Saved entries
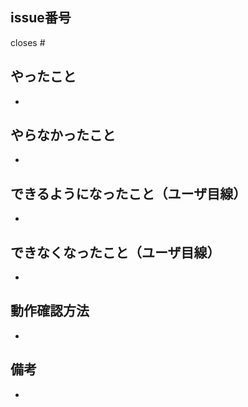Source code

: ## issue番号

closes #

## やったこと

-

## やらなかったこと

-

## できるようになったこと（ユーザ目線）

-

## できなくなったこと（ユーザ目線）

-

## 動作確認方法

-

## 備考

-
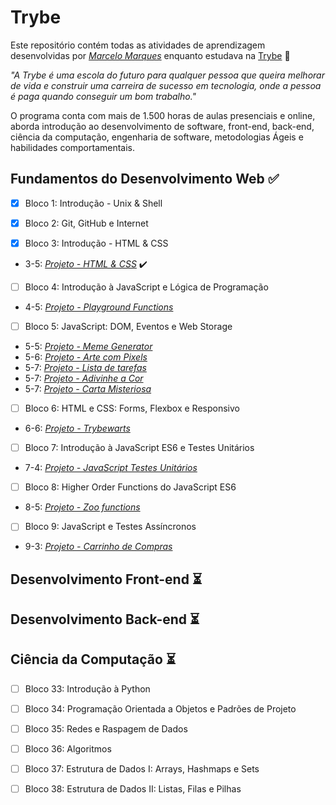 # Trybe

Este repositório contém todas as atividades de aprendizagem desenvolvidas por _[Marcelo Marques](https://www.linkedin.com/in/marcelo-mls/)_ enquanto estudava na [Trybe](https://www.betrybe.com/) :rocket:

_"A Trybe é uma escola do futuro para qualquer pessoa que queira melhorar de vida e construir uma carreira de sucesso em tecnologia, onde a pessoa é paga quando conseguir um bom trabalho."_

O programa conta com mais de 1.500 horas de aulas presenciais e online, aborda introdução ao desenvolvimento de software, front-end, back-end, ciência da computação, engenharia de software, metodologias Ágeis e habilidades comportamentais.

## Fundamentos do Desenvolvimento Web :white_check_mark:

- [x] Bloco 1: Introdução - Unix & Shell

- [x] Bloco 2: Git, GitHub e Internet

- [x] Bloco 3: Introdução - HTML & CSS
- 3-5: _[Projeto - HTML & CSS](https://github.com/tryber/sd-022-b-project-lessons-learned/pull/104/files)_ :heavy_check_mark: 

- [ ] Bloco 4: Introdução à JavaScript e Lógica de Programação
- 4-5: _[Projeto - Playground Functions]()_

- [ ] Bloco 5: JavaScript: DOM, Eventos e Web Storage
- 5-5: _[Projeto - Meme Generator]()_
- 5-6: _[Projeto - Arte com Pixels]()_
- 5-7: _[Projeto - Lista de tarefas]()_
- 5-7: _[Projeto - Adivinhe a Cor]()_
- 5-7: _[Projeto - Carta Misteriosa]()_

- [ ] Bloco 6: HTML e CSS: Forms, Flexbox e Responsivo
- 6-6: _[Projeto - Trybewarts]()_

- [ ] Bloco 7: Introdução à JavaScript ES6 e Testes Unitários
- 7-4: _[Projeto - JavaScript Testes Unitários]()_

- [ ] Bloco 8: Higher Order Functions do JavaScript ES6
- 8-5: _[Projeto - Zoo functions]()_

- [ ] Bloco 9: JavaScript e Testes Assíncronos
- 9-3: _[Projeto - Carrinho de Compras]()_


## Desenvolvimento Front-end :hourglass_flowing_sand:


## Desenvolvimento Back-end :hourglass_flowing_sand:


## Ciência da Computação :hourglass_flowing_sand:

- [ ] Bloco 33: Introdução à Python

- [ ] Bloco 34: Programação Orientada a Objetos e Padrões de Projeto

- [ ] Bloco 35: Redes e Raspagem de Dados

- [ ] Bloco 36: Algoritmos

- [ ] Bloco 37: Estrutura de Dados I: Arrays, Hashmaps e Sets

- [ ] Bloco 38: Estrutura de Dados II: Listas, Filas e Pilhas

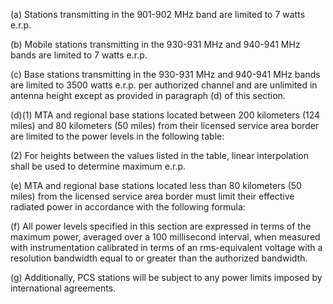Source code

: (a) Stations transmitting in the 901-902 MHz band are limited to 7 watts e.r.p.

(b) Mobile stations transmitting in the 930-931 MHz and 940-941 MHz bands are limited to 7 watts e.r.p.

(c) Base stations transmitting in the 930-931 MHz and 940-941 MHz bands are limited to 3500 watts e.r.p. per authorized channel and are unlimited in antenna height except as provided in paragraph (d) of this section.

(d)(1) MTA and regional base stations located between 200 kilometers (124 miles) and 80 kilometers (50 miles) from their licensed service area border are limited to the power levels in the following table:

(2) For heights between the values listed in the table, linear interpolation shall be used to determine maximum e.r.p.

(e) MTA and regional base stations located less than 80 kilometers (50 miles) from the licensed service area border must limit their effective radiated power in accordance with the following formula:
              

(f) All power levels specified in this section are expressed in terms of the maximum power, averaged over a 100 millisecond interval, when measured with instrumentation calibrated in terms of an rms-equivalent voltage with a resolution bandwidth equal to or greater than the authorized bandwidth.

(g) Additionally, PCS stations will be subject to any power limits imposed by international agreements.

● PROMPT
Begin at the first line of the records. Print every line through the one containing "Este repositório contém" exactly, but skip the pictures.

● ANSWER
Source code

: ## issue番号

closes #

## やったこと

-

## やらなかったこと

-

## できるようになったこと（ユーザ目線）

-

## できなくなったこと（ユーザ目線）

-

## 動作確認方法

-

## 備考

-
 # Trybe

Este repositório contém todas as atividades de aprendizagem desenvolvidas por _[Marcelo Marques](https://www.linkedin.com/in/marcelo-mls/)_ enquanto estudava na [Trybe](https://www.betrybe.com/) :rocket:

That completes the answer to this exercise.